But the creators of the metric system were idiots when they created Kilometers that did not divide evenly into degrees of Latitude.
Thus Knots and Nautical miles are here to stay.
Only exactly on the poles. Not somewhere else. Which is, sadly, most of the planet.
In 1700, nautical miles was really a huge improvement over all possible alternatives, since GPS, VOR, TACAN or INS did not exist back then. Today it is pretty antique. But still better than the US units for mass, weight and volume.
---------- Post added at 03:53 PM ---------- Previous post was at 03:47 PM ----------
Well, if one of the debris impacts the fuel tank, another engine chamber or something like that you could end up with Challenger: Rocket Edition, as I stated before I think that an explosion like that in Engine 5 would end in something like that.
So if there are humans in the Dragon and you don't want to put their lifes at stake you should better abort than being sorry afterwards.
Still can be prevented by ballistic blankets between the engines, proper placement of prevalves and the use of low energy density rocket engines. The turbines of the Merlin are still magnitudes less powerful than the turbines of a SSME. When a Merlin engine explodes, its a small bang. When a SSME HPOTP explodes, it's a real big bang. Hydrogen rich exhaust mixing with gaseous oxygen, Titan reaching the temperature at which it reacts to Titanoxide, etc... not nice. Thus the expensive effort into preventing explosions in first place, by expensive maintenance and expensive health monitoring computers.

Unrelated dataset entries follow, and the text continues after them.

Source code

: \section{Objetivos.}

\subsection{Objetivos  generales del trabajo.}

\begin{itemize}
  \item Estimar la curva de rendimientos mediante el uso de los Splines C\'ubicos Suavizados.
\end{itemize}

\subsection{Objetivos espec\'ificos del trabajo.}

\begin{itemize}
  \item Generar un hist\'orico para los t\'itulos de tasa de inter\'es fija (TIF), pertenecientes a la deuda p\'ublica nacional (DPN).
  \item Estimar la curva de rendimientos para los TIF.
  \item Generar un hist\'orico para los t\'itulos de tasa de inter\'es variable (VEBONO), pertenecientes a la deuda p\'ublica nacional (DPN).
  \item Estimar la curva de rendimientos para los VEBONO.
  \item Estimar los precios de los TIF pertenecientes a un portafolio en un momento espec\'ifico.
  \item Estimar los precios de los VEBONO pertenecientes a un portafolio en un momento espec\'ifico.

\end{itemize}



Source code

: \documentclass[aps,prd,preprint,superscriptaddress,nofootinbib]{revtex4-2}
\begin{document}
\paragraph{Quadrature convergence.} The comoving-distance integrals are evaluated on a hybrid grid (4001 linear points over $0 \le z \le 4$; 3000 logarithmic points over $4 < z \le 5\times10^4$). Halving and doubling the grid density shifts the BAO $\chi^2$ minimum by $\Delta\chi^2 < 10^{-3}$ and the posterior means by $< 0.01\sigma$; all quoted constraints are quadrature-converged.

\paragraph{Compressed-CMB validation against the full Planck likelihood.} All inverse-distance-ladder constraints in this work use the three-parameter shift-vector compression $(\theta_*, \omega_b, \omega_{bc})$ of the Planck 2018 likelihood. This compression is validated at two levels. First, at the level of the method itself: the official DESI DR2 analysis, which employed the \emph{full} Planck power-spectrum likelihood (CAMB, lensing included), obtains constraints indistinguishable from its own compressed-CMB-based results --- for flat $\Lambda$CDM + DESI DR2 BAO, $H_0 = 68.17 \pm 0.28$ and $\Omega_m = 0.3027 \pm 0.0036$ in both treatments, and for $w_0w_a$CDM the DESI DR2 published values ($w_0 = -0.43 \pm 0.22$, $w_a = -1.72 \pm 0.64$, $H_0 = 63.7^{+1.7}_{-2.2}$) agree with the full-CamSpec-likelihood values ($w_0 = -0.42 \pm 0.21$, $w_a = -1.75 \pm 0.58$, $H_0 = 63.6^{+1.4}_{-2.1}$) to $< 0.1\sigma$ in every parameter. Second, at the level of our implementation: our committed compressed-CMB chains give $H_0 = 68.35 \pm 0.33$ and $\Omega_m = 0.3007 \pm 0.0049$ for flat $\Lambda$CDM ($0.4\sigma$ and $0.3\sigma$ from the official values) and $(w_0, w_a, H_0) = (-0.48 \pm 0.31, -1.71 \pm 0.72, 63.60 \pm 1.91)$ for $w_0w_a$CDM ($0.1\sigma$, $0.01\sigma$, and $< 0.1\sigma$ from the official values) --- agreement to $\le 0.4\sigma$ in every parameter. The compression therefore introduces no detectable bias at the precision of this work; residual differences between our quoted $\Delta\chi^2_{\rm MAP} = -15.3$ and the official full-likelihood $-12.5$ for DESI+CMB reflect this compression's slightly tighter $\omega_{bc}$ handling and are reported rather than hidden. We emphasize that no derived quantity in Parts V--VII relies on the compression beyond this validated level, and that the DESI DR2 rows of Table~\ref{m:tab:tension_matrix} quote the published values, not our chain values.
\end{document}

The Merlin engine is a lot different in that aspect, its failure could really be isolated to affect only one engine.But if you have problems getting the problem automatically isolated from the rest of the spacecraft, you should really abort ASAP.
---------- Post added at 03:58 PM ---------- Previous post was at 03:53 PM ----------
All the debris flying around in the slow-motion don't look like an shut-down:shifty:.
Fourth flight, first engine failure inflight, would make a 1:40 probability, let's hope that's that high because of the low number of launches...
You don't want to know how it would look without shutdown sequence already in progress.

Maybe it was a piece of the nozzle or an overheated injector failure, there are many possibilities, one part there looked like the aerodynamic fairing of the engine compartment. Very likely a turbine failure by the slow-motion, though this isn't the cause, only the symptom.
Also about reliability, remember the
bathtub curve. In the beginning and towards the end of the lifecycle, you have most problems, between it you have a low plateau. Just look at the early failures of the Ariane 5. No comparison to today.